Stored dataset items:
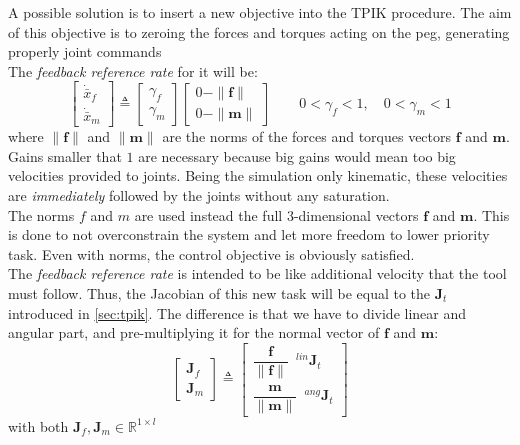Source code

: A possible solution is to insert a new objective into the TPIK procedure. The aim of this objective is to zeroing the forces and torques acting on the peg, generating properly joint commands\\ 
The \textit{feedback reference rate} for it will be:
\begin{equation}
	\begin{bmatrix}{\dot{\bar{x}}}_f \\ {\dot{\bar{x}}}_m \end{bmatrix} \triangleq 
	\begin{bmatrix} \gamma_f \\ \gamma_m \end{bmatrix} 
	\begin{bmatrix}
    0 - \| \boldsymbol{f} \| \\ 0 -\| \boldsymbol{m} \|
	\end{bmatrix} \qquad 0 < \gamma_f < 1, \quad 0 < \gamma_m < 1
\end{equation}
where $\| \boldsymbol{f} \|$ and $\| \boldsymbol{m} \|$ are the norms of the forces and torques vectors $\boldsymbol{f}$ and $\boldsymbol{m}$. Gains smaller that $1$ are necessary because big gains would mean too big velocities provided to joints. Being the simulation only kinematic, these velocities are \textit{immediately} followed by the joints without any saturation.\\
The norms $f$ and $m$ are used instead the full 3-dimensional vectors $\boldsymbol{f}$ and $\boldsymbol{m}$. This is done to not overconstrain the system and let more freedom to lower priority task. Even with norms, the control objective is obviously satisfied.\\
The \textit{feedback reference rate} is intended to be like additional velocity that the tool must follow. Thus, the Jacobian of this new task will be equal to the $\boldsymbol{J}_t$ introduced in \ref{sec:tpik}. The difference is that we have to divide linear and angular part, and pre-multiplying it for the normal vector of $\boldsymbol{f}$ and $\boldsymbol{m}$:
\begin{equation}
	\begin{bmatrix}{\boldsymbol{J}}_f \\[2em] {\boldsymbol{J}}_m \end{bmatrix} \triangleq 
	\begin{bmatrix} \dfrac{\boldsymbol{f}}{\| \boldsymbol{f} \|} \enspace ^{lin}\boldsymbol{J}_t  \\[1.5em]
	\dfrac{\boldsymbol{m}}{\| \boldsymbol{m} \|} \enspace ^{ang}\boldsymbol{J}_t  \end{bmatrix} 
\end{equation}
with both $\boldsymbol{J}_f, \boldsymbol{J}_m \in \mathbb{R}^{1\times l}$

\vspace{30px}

Your goal: Wherever a line contains the string "textit", copy that line from the data.

Written solution:
The \textit{feedback reference rate} for it will be:
where $\| \boldsymbol{f} \|$ and $\| \boldsymbol{m} \|$ are the norms of the forces and torques vectors $\boldsymbol{f}$ and $\boldsymbol{m}$. Gains smaller that $1$ are necessary because big gains would mean too big velocities provided to joints. Being the simulation only kinematic, these velocities are \textit{immediately} followed by the joints without any saturation.\\
The \textit{feedback reference rate} is intended to be like additional velocity that the tool must follow. Thus, the Jacobian of this new task will be equal to the $\boldsymbol{J}_t$ introduced in \ref{sec:tpik}. The difference is that we have to divide linear and angular part, and pre-multiplying it for the normal vector of $\boldsymbol{f}$ and $\boldsymbol{m}$:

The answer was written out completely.